Tw: If you like pisces men don't read lol
Omg- I am so so sorry😀 everytime I read stories about pisces men this is my exact reaction : 🫢😀🤢🤬💀
It goes from "umm what" to "WHAT THE FUCK" real quick.
I AM SO SORRY THIS IS TRAUMATIZING THO
Every. Single. Pisces. Sun. Man. I've. Met. IS TRASH. Literally no other zodiac sign could compare to pisces mens level of disgust
They weirdly love bomb and act like hoes and then become obsessed and clingy with u while they are acting like the most disgusting man hoes ever??? Make it make sense.
The things I COULD TELL YOU ABOUT HOW THEY'VE TRAUMATIZED ME AND EVERYONE IK CHILE
My friends mom is divorced from a pisces sun man who would regularly phone sex workers and masturbate to underage girls on porn....💀💀🤢🤢
My previous crush love bombed me only to fuck a bunch of other girls and continuously try to love bomb me again after???
THEY ALWAYS HAVE THE WANDERING EYE IN RELATIONSHIPS OMG, one tried to hide the fact he had a girlfriend of 2 YEARS with me during the talking stages.
Honestly a lot of them act like they treat women nicely only to get in a relationship and treat them horribly from what I've seen.

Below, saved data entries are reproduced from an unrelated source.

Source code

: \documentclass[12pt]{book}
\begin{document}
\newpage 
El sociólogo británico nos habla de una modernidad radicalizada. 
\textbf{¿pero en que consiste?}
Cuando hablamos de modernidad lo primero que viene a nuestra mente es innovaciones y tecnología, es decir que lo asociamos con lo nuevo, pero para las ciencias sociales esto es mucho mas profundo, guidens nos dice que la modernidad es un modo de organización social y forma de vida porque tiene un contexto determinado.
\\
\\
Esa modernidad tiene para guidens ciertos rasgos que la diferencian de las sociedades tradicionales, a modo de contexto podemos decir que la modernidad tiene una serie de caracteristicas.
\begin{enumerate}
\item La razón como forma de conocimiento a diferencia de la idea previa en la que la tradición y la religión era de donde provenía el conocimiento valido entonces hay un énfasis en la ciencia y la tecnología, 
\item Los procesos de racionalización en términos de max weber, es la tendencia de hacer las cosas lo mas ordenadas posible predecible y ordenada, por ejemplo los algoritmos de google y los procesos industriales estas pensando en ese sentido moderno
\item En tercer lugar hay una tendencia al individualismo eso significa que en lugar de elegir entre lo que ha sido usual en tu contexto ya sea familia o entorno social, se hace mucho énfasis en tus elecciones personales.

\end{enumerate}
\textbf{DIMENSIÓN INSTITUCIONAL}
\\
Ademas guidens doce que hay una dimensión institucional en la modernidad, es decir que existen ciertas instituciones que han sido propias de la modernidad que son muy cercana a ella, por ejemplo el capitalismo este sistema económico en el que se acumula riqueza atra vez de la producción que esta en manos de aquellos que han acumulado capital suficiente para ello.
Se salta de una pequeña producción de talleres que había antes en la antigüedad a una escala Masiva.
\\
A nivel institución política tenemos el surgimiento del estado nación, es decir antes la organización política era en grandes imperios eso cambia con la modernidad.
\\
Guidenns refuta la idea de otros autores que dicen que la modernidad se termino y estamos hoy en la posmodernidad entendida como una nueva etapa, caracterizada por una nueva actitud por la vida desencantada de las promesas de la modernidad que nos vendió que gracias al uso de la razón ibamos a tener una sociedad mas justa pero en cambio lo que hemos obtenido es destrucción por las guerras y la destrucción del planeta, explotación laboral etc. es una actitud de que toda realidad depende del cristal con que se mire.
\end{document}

Its like if you dont live up to their imposed fantasies of you they get aggressive and MEAN as they constantly threaten to leave you while cheating at the same time. Its fucked up dude.
Master Manipulators? A Pisces sun man
A guilt-tripping gaslighting WHORE - a Pisces sun man
The sign that cheats the most imo? - A Pisces sun man
They always act soooo innocent and caring like they'd never harm a fly BUT THEN TURN OUT TO BE THE MOST FUCKED UP PEOPLE I SWEAR.
Like they keep their secrets A SECRET because they're so awful.
Its so bad- people shit on mutable sign men a lot but pisces men are the worst OF THE WORST. And its also because they play dumb and get away with everything because everyone seems to view them as sweet or innocent??? But naurr they are dirtier than the sewers my friend.
Honestly a lot of them have deranged sexual fantasies and can't control or even realize their way of imposing their fantasies onto other people making us SO UNCOMFORTABLE.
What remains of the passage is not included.